This course addresses a wide range of computational and informatics problem families from traditional numerical simulation and symbolic data processing to AI and machine learning problems. It covers the most important scalable parallel algorithms used in engineering computing, and discusses frameworks providing problem-specific and general implementation templates. It covers algorithm analysis from the numerical and complexity perspective, parallelization approaches and scalability, algorithm optimization, evaluation and analysis of results.
Students in this course learn to productively solve AI/ML and engineering research and development problems on advanced computer systems across the dynamic range of computing systems. Further, they learn to carry algorithms from the concept stage to efficient-enough scaled-up implementations necessary to solve large scale problem instances, or squeeze them into the small footprint of embedded and wearable devices. Students will solve assigned homeworks and do a final blog post about lessons learned.
Brief List of Topics Covered:
- Parallel algorithms, scalability, and numerical analysis of these algorithms
- Software stack and hardware for computational engineering and AI/ML problems
- Hardware and software available to CMU students (on-site, cloud, NSF XSEDE)
- Frameworks and execution environments for quick problem solving
- How to scale from initial concepts to large-scale problems
- Next steps: How to transition to C/C++ with CUDA/OpenCL, OpenMP, MPI etc.
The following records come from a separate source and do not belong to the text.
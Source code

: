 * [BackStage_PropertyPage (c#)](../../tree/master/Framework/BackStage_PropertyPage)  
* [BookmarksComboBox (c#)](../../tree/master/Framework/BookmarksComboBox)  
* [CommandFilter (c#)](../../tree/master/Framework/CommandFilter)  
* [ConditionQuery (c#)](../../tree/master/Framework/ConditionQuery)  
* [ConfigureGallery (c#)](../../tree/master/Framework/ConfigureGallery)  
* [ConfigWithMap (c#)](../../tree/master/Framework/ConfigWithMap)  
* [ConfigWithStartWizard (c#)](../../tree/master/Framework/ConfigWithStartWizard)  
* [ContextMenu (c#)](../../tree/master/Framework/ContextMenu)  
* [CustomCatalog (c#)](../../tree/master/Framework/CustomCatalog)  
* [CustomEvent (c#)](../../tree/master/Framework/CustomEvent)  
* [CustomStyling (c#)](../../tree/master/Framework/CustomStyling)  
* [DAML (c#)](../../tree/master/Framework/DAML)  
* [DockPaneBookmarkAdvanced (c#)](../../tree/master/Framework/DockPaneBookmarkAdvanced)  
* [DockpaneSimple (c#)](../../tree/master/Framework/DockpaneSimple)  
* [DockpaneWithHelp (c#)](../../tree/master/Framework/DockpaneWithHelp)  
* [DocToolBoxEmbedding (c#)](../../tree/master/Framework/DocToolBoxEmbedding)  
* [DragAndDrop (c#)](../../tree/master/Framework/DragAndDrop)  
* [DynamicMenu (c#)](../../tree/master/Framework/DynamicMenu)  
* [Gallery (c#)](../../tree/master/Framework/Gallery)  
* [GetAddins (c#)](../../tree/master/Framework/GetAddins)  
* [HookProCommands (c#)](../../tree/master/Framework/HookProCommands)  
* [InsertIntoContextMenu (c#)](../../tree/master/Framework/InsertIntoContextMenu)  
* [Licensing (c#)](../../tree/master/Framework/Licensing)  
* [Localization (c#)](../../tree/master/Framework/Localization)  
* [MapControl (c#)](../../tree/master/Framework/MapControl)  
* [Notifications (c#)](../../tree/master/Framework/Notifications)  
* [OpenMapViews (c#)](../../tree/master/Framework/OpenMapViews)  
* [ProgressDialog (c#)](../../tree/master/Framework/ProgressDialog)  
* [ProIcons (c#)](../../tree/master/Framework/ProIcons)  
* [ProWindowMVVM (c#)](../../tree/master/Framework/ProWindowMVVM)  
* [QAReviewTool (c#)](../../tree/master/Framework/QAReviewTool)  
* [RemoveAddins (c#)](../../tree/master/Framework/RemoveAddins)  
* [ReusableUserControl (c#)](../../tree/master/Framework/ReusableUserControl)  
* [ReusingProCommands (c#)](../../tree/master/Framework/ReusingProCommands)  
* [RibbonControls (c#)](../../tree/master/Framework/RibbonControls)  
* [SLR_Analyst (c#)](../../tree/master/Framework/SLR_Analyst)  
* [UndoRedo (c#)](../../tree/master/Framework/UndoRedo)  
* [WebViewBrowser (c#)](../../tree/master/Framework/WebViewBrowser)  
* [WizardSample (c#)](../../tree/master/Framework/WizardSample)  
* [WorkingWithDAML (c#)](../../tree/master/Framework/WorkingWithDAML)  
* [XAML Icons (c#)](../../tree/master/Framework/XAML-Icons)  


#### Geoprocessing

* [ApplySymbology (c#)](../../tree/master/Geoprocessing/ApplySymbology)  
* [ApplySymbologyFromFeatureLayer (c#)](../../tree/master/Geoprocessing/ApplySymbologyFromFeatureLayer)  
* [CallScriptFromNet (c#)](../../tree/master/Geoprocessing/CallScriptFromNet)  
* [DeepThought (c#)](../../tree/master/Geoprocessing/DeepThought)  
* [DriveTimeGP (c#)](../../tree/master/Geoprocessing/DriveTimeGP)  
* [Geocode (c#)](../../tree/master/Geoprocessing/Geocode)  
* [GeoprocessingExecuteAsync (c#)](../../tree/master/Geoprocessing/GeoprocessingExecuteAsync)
Download the syllabus here.
Tentative Course Calendar
Date | Day | Class Activity |
January |
17 | Tues. | State of computing: What is the current state of the art from embedded devices through desktops, servers, and consumer systems all the way to cloud, HPC, and supercomputing |
19 | Thurs. | Computer architecture: Relevant computer architecture concepts |
24 | Tues. | Software stack: ISA, operating system, virtualization, messaging, containers |
26 | Thurs. | Mathematics for Engineers: The central role of numerical linear algebra. Release HW 1 |
31 | Tues. | Algorithm analysis, scalability, complexity: Getting answers in time |
February |
2 | Thurs. | The ECE Computing Environment: number cluster, Andrew systems, capability machines, GPU access, cloud access, Pittsburgh Supercomputing Center and XSEDE |
7 | Tues. | Parallelization: Sequential vs. parallel algorithms, scalability vs. performance. HW 1 due, release HW 2 |
9 | Thurs. | Need for speed: Principles of code optimization, when and how to optimize code |
14 | Tues. | Cloud computing and HPC: Amazon EC2/Windows Azure/Google Cloud, Computational Grids, Scientific Workflows, Computing Centers, ECE ITS |
16 | Thurs. | Guest Lecture: Quantum Computing and Quantum Algorithms |
21 | Tues. | Numerical Analysis: How good are your answers? How to make them better? HW 2 due, release HW 3 |
23 | Thurs. | Scalable algorithms: Dense numerical linear algebra, CNNs/DNNs/ FFTs |
28 | Tues. | Scalable algorithms: Graph algorithms and sparse numerical linear algebra |
March |
2 | Thurs. | Scalable algorithms: ODE and PDE solvers, stencils, filters, discretization |
14 | Tues. | Scalable algorithms: Discrete and continuous optimization, ML training. HW 3 due, release HW 4 |
16 | Thurs. | Scalable algorithms: Informatics, symbolic computing, higher level AI algorithms |
21 | Tues. | Scalable algorithms: Statistics: Monte Carlo, MCMC, statistical machine learning |
23 | Thurs. | Data: Obtaining real data sets, data visualization, data bases, data stores, file systems |
28 | Tues. | Modern CPUs: Super-Scalar Out-of-order, multicore |
30 | Thurs. | Class Cancelled |
April |
4 | Tues. | Modern CPUs: Vector Extensions HW 4 due, release HW 5 |
6 | Thurs. | Hardware Acceleration: GPUs, FPGAs, TPU, Tensor Cores, . . . |
11 | Tues. | Guest Lecture: Software Engineering vs. Performance Engineering |
18 | Tues. | Guest Lecture: Pittsburgh Supercomputing Center and Usable HPC and High Performance AI/ML |
20 | Thurs. | From productivity to performance: C++, OpenMP, MPI, CUDA, Autotuning. HW 5 due |
25 | Tues. | Research Talk: SPIRAL: Formal Software Synthesis of Computational Kernels |
27 | Thurs. | Summary and Beyond. Blog post due |
Homework and Blog Post Logistics and Requirements
Machines
In this course we will use a large variety of machines in the homeworks and projects:
- Large Linux servers with direct ssh access. The machines we will access are the ECE number cluster and the data science cloud.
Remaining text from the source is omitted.